* _Task brief_: Retype each line of the material below word for word; pictures stay out.
Segment Open
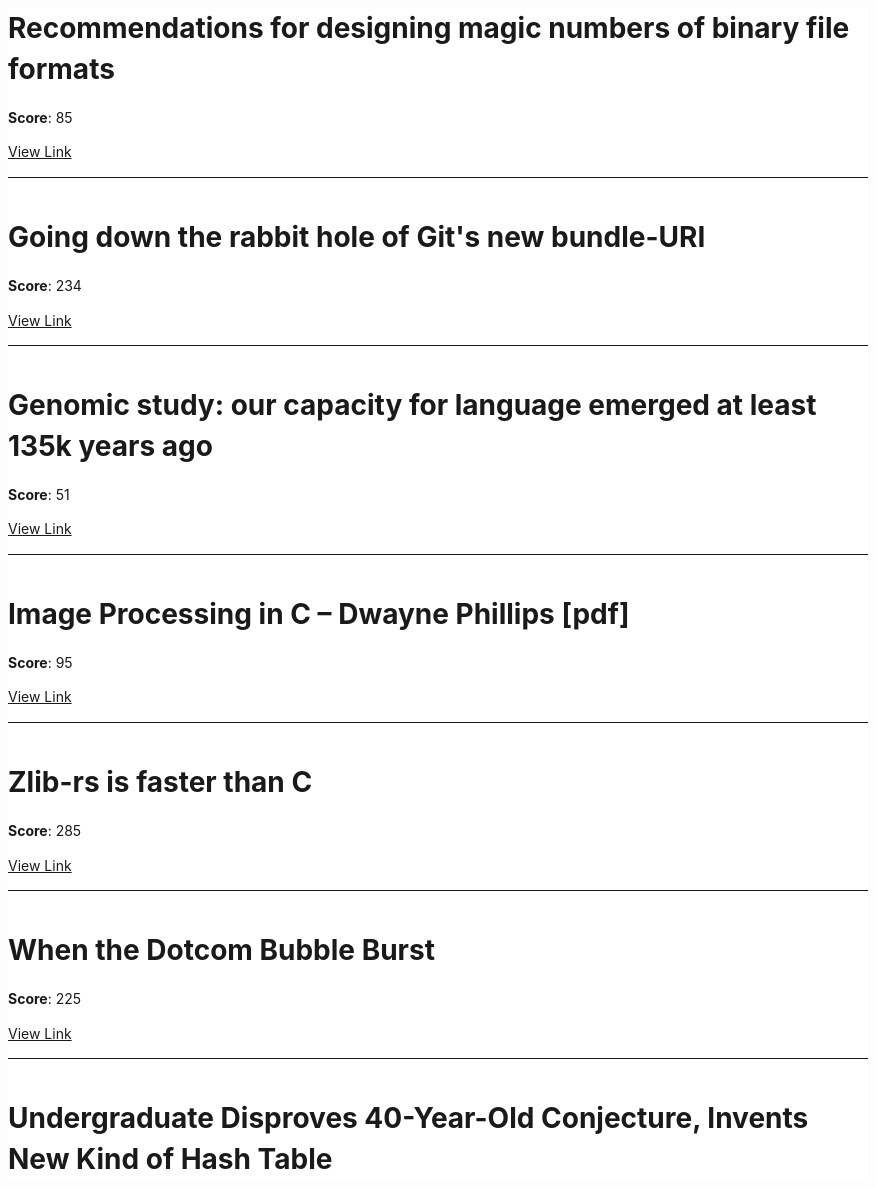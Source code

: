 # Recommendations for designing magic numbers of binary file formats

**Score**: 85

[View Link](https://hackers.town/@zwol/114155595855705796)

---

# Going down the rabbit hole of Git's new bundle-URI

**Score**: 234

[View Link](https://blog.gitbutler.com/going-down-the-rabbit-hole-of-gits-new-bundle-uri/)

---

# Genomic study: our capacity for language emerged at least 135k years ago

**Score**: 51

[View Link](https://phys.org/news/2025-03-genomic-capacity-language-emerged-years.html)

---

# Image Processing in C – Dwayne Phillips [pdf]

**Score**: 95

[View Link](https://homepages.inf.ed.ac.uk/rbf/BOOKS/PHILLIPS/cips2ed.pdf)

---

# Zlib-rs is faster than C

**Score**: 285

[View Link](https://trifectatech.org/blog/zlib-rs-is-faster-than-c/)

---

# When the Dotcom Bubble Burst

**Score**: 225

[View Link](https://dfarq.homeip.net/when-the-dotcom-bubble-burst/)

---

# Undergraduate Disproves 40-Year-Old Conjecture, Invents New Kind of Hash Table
Segment Closed
* _Exercise solution_:
Source code

: # Recommendations for designing magic numbers of binary file formats

**Score**: 85

[View Link](https://hackers.town/@zwol/114155595855705796)

---

# Going down the rabbit hole of Git's new bundle-URI

**Score**: 234

[View Link](https://blog.gitbutler.com/going-down-the-rabbit-hole-of-gits-new-bundle-uri/)

---

# Genomic study: our capacity for language emerged at least 135k years ago

**Score**: 51

[View Link](https://phys.org/news/2025-03-genomic-capacity-language-emerged-years.html)

---

# Image Processing in C – Dwayne Phillips [pdf]

**Score**: 95

[View Link](https://homepages.inf.ed.ac.uk/rbf/BOOKS/PHILLIPS/cips2ed.pdf)

---

# Zlib-rs is faster than C

**Score**: 285

[View Link](https://trifectatech.org/blog/zlib-rs-is-faster-than-c/)

---

# When the Dotcom Bubble Burst

**Score**: 225

[View Link](https://dfarq.homeip.net/when-the-dotcom-bubble-burst/)

---

# Undergraduate Disproves 40-Year-Old Conjecture, Invents New Kind of Hash Table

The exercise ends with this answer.